Each settlement was negotiated extensively and at arm's length by highly experienced and qualified counsel, with a full knowledge of the facts of the case, who were therefore uniquely situated to assess the relative strengths and weaknesses of their respective positions. .

(Pl. Mem. of Points and Auth. in Sup. of Final App. Of Settlements and Prop. Alloc., at 10).

Accordingly, as none of the limited exceptions are applicable and the Court having allocated the settlement funds in accordance with the express terms of the Settlement Agreement, that branch of the motion seeking the inclusion of either treble damages or prejudgment interest is DENIED.

B. Attorneys' Fees

The law in the Second Circuit is unequivocal; attorneys' fees, "whether calculated pursuant to the lodestar or the percentage method . . . may not exceed what is `reasonable' under the circumstances" and the determination of "reasonableness" is within the sound discretion of the district court. Goldberger v. Integrated Res., Inc., 209 F.3d 43, 47 (2d Cir. 2000); In re Interpublic Sec. Litig., 02 Civ. 6527, 2004 WL 2397190, at *10 (S.D.N.Y. Oct. 26, 2004) (same); In re Worldcom, Inc. Erisa Litig., 02 Civ. 4816, 2004 WL 2338151, at *10 (S.D.N.Y. Oct. 18, 2004) (same); In re Austrian and German Bank Holocaust Litig., No. 98 Civ. 3938, 2003 WL 402795, at *5 (S.D.N.Y. Feb. 21, 2003) (same); In re Sterling Foster Co., Inc.,, Sec. Litig., 238 F. Supp. 2d 480, 486 (E.D.N.Y. 2002) (same); In re Twinlab Corp. Sec. Litig., 187 F. Supp. 2d 80, 84 (E.D.N.Y. 2002) (same).
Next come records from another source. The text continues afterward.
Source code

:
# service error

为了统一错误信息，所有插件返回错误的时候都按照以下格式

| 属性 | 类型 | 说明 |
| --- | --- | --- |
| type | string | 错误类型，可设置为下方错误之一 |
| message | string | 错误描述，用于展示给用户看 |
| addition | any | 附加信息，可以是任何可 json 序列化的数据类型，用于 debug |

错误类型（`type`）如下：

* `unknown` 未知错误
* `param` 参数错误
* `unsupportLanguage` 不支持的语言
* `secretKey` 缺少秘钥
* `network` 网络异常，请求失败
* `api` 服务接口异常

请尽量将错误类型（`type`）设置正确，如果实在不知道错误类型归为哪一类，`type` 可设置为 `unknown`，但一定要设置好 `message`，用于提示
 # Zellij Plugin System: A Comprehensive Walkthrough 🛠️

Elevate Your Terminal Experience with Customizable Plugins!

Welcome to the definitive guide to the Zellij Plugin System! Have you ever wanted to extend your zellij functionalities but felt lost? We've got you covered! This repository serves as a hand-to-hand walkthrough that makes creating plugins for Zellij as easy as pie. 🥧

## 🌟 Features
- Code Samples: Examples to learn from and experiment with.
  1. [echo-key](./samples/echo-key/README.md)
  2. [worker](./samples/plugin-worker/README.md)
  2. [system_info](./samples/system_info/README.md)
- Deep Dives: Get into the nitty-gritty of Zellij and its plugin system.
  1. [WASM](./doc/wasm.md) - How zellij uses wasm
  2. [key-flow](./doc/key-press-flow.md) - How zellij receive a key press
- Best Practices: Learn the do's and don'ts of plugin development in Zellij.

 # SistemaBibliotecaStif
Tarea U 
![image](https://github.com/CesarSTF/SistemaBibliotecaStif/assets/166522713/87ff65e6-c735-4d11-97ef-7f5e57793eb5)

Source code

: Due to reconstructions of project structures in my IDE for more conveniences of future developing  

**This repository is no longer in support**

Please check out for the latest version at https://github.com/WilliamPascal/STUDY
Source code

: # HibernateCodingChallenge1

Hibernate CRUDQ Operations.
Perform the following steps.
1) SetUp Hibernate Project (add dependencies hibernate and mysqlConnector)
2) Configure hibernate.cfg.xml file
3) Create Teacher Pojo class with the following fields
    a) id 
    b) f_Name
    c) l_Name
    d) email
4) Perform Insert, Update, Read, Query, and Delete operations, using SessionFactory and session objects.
While Plaintiffs' counsel objects to this Court's attorneys' fee award of 17.2% of the entire fund, they failed to demonstrate any abuse of discretion, or that the Court overlooked any matters or controlling decisions that may have resulted in a different outcome. Indeed, an award of this nature was made in any number of class action cases. As such, the Plaintiffs' motion to reconsider the Court's award of attorneys' fees is DENIED.

See e.g., In re Interpublic Sec. Litig., No. 02 Civ. 6527, 2004 WL 2397190, at *11 (S.D.N.Y. Oct. 26, 2004) (setting the fee award at 12% of the Gross Settlement Fund distributed in stock and cash, or $96.4 million, where plaintiffs' counsel had sought 17%); In re Visa Check/Mastermoney Antitrust Litig., 297 F.Supp.2d 503 (E.D.N.Y. 2003) (setting fee award at 6.5% of the "Net Settlement Funds," or $220.2 million, where plaintiffs' counsel sought 18% or $609 million); In re Fine Host Corp. Sec. Litig., No. 97 Civ. 2619, 2000 WL 33116538, at *6 (D.Conn. Nov. 8, 2000) (setting fee award at 17.5% of the settlement fund, or $3,106,250, million where plaintiffs' counsel sought 33.3% or $5,916,666.67).

C. Cy Pres Doctrine

Plaintiffs' maintain that the Settlement Allocation Order incorrectly applied the cy pres doctrine and resulted in the misapplication of the relevant law and facts. (Pl. Mot. to Reconsid. at 8.) However, Plaintiffs' argument is belied by the facts of this case and contravened by wellestablished law.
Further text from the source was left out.